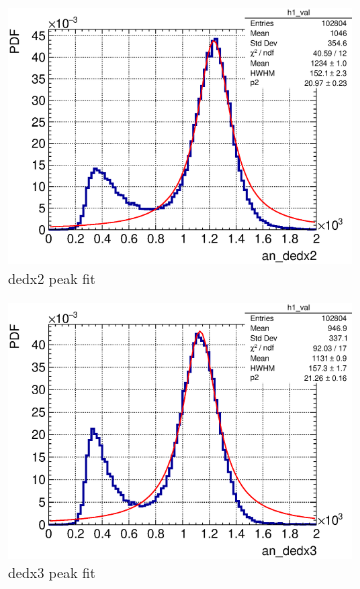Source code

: \begin{figure}[t]
\begin{subfigure}{\dbfigwid\textwidth}
         \includegraphics[width=\textwidth]{figures/sel/ans_dedx2_pdf_al2_selpr_con_test.eps}
         \caption{dedx2 peak fit}
         \label{subfig:dedx2-peak}
    \end{subfigure}
    \begin{subfigure}{\dbfigwid\textwidth}
         \includegraphics[width=\textwidth]{figures/sel/ans_dedx3_pdf_al2_selpr_con_test.eps}
         \caption{dedx3 peak fit}
         \label{subfig:dedx3-peak}
    \end{subfigure}
    \\
    \begin{subfigure}{\dbfigwid\textwidth}

\end{subfigure}
\end{figure}
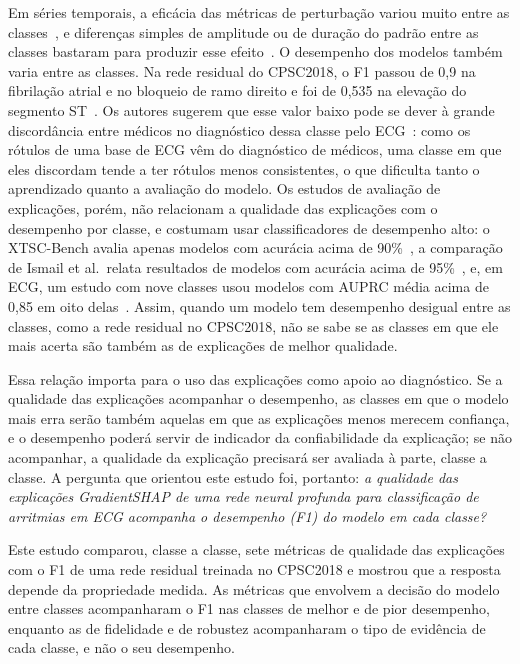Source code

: Em séries temporais, a eficácia das métricas de perturbação variou muito entre as classes~\cite{baer2025a}, e diferenças simples de amplitude ou de duração do padrão entre as classes bastaram para produzir esse efeito~\cite{baer2025b}. O desempenho dos modelos também varia entre as classes. Na rede residual do CPSC2018, o F1 passou de 0,9 na fibrilação atrial e no bloqueio de ramo direito e foi de 0,535 na elevação do segmento ST~\cite{zhang2021}. Os autores sugerem que esse valor baixo pode se dever à grande discordância entre médicos no diagnóstico dessa classe pelo ECG~\cite{zhang2021}: como os rótulos de uma base de ECG vêm do diagnóstico de médicos, uma classe em que eles discordam tende a ter rótulos menos consistentes, o que dificulta tanto o aprendizado quanto a avaliação do modelo. Os estudos de avaliação de explicações, porém, não relacionam a qualidade das explicações com o desempenho por classe, e costumam usar classificadores de desempenho alto: o XTSC-Bench avalia apenas modelos com acurácia acima de 90\%~\cite{hollig2023}, a comparação de Ismail et al.\ relata resultados de modelos com acurácia acima de 95\%~\cite{ismail2020}, e, em ECG, um estudo com nove classes usou modelos com AUPRC média acima de 0,85 em oito delas~\cite{arends2026}. Assim, quando um modelo tem desempenho desigual entre as classes, como a rede residual no CPSC2018, não se sabe se as classes em que ele mais acerta são também as de explicações de melhor qualidade.

Essa relação importa para o uso das explicações como apoio ao diagnóstico. Se a qualidade das explicações acompanhar o desempenho, as classes em que o modelo mais erra serão também aquelas em que as explicações menos merecem confiança, e o desempenho poderá servir de indicador da confiabilidade da explicação; se não acompanhar, a qualidade da explicação precisará ser avaliada à parte, classe a classe. A pergunta que orientou este estudo foi, portanto: \emph{a qualidade das explicações GradientSHAP de uma rede neural profunda para classificação de arritmias em ECG acompanha o desempenho (F1) do modelo em cada classe?}

Este estudo comparou, classe a classe, sete métricas de qualidade das explicações com o F1 de uma rede residual treinada no CPSC2018 e mostrou que a resposta depende da propriedade medida. As métricas que envolvem a decisão do modelo entre classes acompanharam o F1 nas classes de melhor e de pior desempenho, enquanto as de fidelidade e de robustez acompanharam o tipo de evidência de cada classe, e não o seu desempenho.
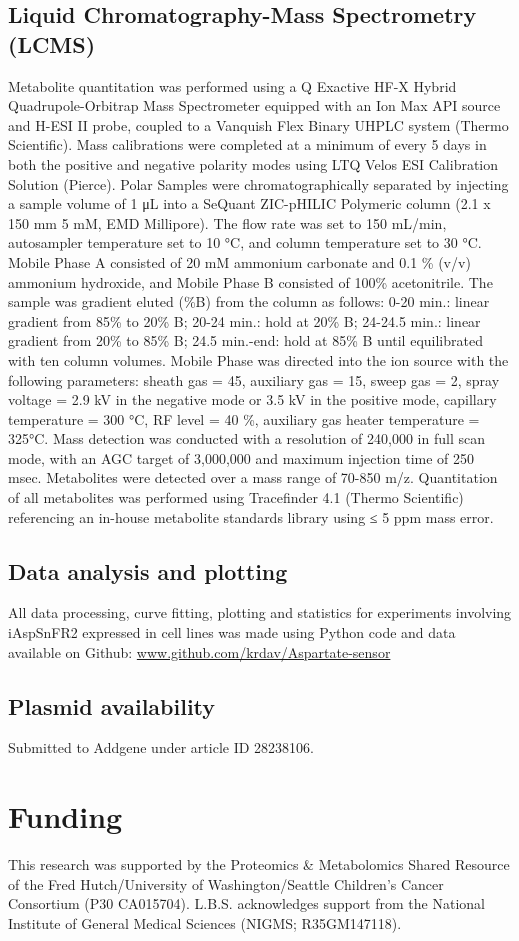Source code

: \documentclass[9pt,lineno]{elife}
\begin{document}
\subsection{Liquid Chromatography-Mass Spectrometry (LCMS)}
Metabolite quantitation was performed using a Q Exactive HF-X Hybrid Quadrupole-Orbitrap Mass Spectrometer equipped with an Ion Max API source and H-ESI II probe, coupled to a Vanquish Flex Binary UHPLC system (Thermo Scientific).
Mass calibrations were completed at a minimum of every 5 days in both the positive and negative polarity modes using LTQ Velos ESI Calibration Solution (Pierce).
Polar Samples were chromatographically separated by injecting a sample volume of 1 μL into a SeQuant ZIC-pHILIC Polymeric column (2.1 x 150 mm 5 mM, EMD Millipore).
The flow rate was set to 150 mL/min, autosampler temperature set to 10 °C, and column temperature set to 30 °C.
Mobile Phase A consisted of 20 mM ammonium carbonate and 0.1 \% (v/v) ammonium hydroxide, and Mobile Phase B consisted of 100\% acetonitrile.
The sample was gradient eluted (\%B) from the column as follows: 0-20 min.: linear gradient from 85\% to 20\% B; 20-24 min.: hold at 20\% B; 24-24.5 min.: linear gradient from 20\% to 85\% B; 24.5 min.-end: hold at 85\% B until equilibrated with ten column volumes.
Mobile Phase was directed into the ion source with the following parameters: sheath gas = 45, auxiliary gas = 15, sweep gas = 2, spray voltage = 2.9 kV in the negative mode or 3.5 kV in the positive mode, capillary temperature = 300 °C, RF level = 40 \%, auxiliary gas heater temperature = 325°C.
Mass detection was conducted with a resolution of 240,000 in full scan mode, with an AGC target of 3,000,000 and maximum injection time of 250 msec.
Metabolites were detected over a mass range of 70-850 m/z.
Quantitation of all metabolites was performed using Tracefinder 4.1 (Thermo Scientific) referencing an in-house metabolite standards library using ≤ 5 ppm mass error.

\subsection{Data analysis and plotting}
All data processing, curve fitting, plotting and statistics for experiments involving iAspSnFR2 expressed in cell lines was made using Python code and data available on Github:
\url{www.github.com/krdav/Aspartate-sensor}

\subsection{Plasmid availability}
Submitted to Addgene under article ID 28238106.

\section{Funding}
This research was supported by the Proteomics \& Metabolomics Shared Resource of the Fred Hutch/University of Washington/Seattle Children’s Cancer Consortium (P30 CA015704).
L.B.S. acknowledges support from the National Institute of General Medical Sciences (NIGMS; R35GM147118).




\end{document}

(Assigned task) Although the records contain pictures, print only the rest, exactly as written.

(Exercise response)
Source code

: \begin{figure}[t]
\begin{subfigure}{\dbfigwid\textwidth}
         \includegraphics[width=\textwidth]{figures/sel/ans_dedx2_pdf_al2_selpr_con_test.eps}
         \caption{dedx2 peak fit}
         \label{subfig:dedx2-peak}
    \end{subfigure}
    \begin{subfigure}{\dbfigwid\textwidth}
         \includegraphics[width=\textwidth]{figures/sel/ans_dedx3_pdf_al2_selpr_con_test.eps}
         \caption{dedx3 peak fit}
         \label{subfig:dedx3-peak}
    \end{subfigure}
    \\
    \begin{subfigure}{\dbfigwid\textwidth}

\end{subfigure}
\end{figure}
Source code

: Em séries temporais, a eficácia das métricas de perturbação variou muito entre as classes~\cite{baer2025a}, e diferenças simples de amplitude ou de duração do padrão entre as classes bastaram para produzir esse efeito~\cite{baer2025b}. O desempenho dos modelos também varia entre as classes. Na rede residual do CPSC2018, o F1 passou de 0,9 na fibrilação atrial e no bloqueio de ramo direito e foi de 0,535 na elevação do segmento ST~\cite{zhang2021}. Os autores sugerem que esse valor baixo pode se dever à grande discordância entre médicos no diagnóstico dessa classe pelo ECG~\cite{zhang2021}: como os rótulos de uma base de ECG vêm do diagnóstico de médicos, uma classe em que eles discordam tende a ter rótulos menos consistentes, o que dificulta tanto o aprendizado quanto a avaliação do modelo. Os estudos de avaliação de explicações, porém, não relacionam a qualidade das explicações com o desempenho por classe, e costumam usar classificadores de desempenho alto: o XTSC-Bench avalia apenas modelos com acurácia acima de 90\%~\cite{hollig2023}, a comparação de Ismail et al.\ relata resultados de modelos com acurácia acima de 95\%~\cite{ismail2020}, e, em ECG, um estudo com nove classes usou modelos com AUPRC média acima de 0,85 em oito delas~\cite{arends2026}. Assim, quando um modelo tem desempenho desigual entre as classes, como a rede residual no CPSC2018, não se sabe se as classes em que ele mais acerta são também as de explicações de melhor qualidade.

Essa relação importa para o uso das explicações como apoio ao diagnóstico. Se a qualidade das explicações acompanhar o desempenho, as classes em que o modelo mais erra serão também aquelas em que as explicações menos merecem confiança, e o desempenho poderá servir de indicador da confiabilidade da explicação; se não acompanhar, a qualidade da explicação precisará ser avaliada à parte, classe a classe. A pergunta que orientou este estudo foi, portanto: \emph{a qualidade das explicações GradientSHAP de uma rede neural profunda para classificação de arritmias em ECG acompanha o desempenho (F1) do modelo em cada classe?}

Este estudo comparou, classe a classe, sete métricas de qualidade das explicações com o F1 de uma rede residual treinada no CPSC2018 e mostrou que a resposta depende da propriedade medida. As métricas que envolvem a decisão do modelo entre classes acompanharam o F1 nas classes de melhor e de pior desempenho, enquanto as de fidelidade e de robustez acompanharam o tipo de evidência de cada classe, e não o seu desempenho.
Source code

: \documentclass[9pt,lineno]{elife}
\begin{document}
\subsection{Liquid Chromatography-Mass Spectrometry (LCMS)}
Metabolite quantitation was performed using a Q Exactive HF-X Hybrid Quadrupole-Orbitrap Mass Spectrometer equipped with an Ion Max API source and H-ESI II probe, coupled to a Vanquish Flex Binary UHPLC system (Thermo Scientific).
Mass calibrations were completed at a minimum of every 5 days in both the positive and negative polarity modes using LTQ Velos ESI Calibration Solution (Pierce).
Polar Samples were chromatographically separated by injecting a sample volume of 1 μL into a SeQuant ZIC-pHILIC Polymeric column (2.1 x 150 mm 5 mM, EMD Millipore).
The flow rate was set to 150 mL/min, autosampler temperature set to 10 °C, and column temperature set to 30 °C.
Mobile Phase A consisted of 20 mM ammonium carbonate and 0.1 \% (v/v) ammonium hydroxide, and Mobile Phase B consisted of 100\% acetonitrile.
The sample was gradient eluted (\%B) from the column as follows: 0-20 min.: linear gradient from 85\% to 20\% B; 20-24 min.: hold at 20\% B; 24-24.5 min.: linear gradient from 20\% to 85\% B; 24.5 min.-end: hold at 85\% B until equilibrated with ten column volumes.
Mobile Phase was directed into the ion source with the following parameters: sheath gas = 45, auxiliary gas = 15, sweep gas = 2, spray voltage = 2.9 kV in the negative mode or 3.5 kV in the positive mode, capillary temperature = 300 °C, RF level = 40 \%, auxiliary gas heater temperature = 325°C.
Mass detection was conducted with a resolution of 240,000 in full scan mode, with an AGC target of 3,000,000 and maximum injection time of 250 msec.
Metabolites were detected over a mass range of 70-850 m/z.
Quantitation of all metabolites was performed using Tracefinder 4.1 (Thermo Scientific) referencing an in-house metabolite standards library using ≤ 5 ppm mass error.

\subsection{Data analysis and plotting}
All data processing, curve fitting, plotting and statistics for experiments involving iAspSnFR2 expressed in cell lines was made using Python code and data available on Github:
\url{www.github.com/krdav/Aspartate-sensor}

\subsection{Plasmid availability}
Submitted to Addgene under article ID 28238106.

\section{Funding}
This research was supported by the Proteomics \& Metabolomics Shared Resource of the Fred Hutch/University of Washington/Seattle Children’s Cancer Consortium (P30 CA015704).
L.B.S. acknowledges support from the National Institute of General Medical Sciences (NIGMS; R35GM147118).




\end{document}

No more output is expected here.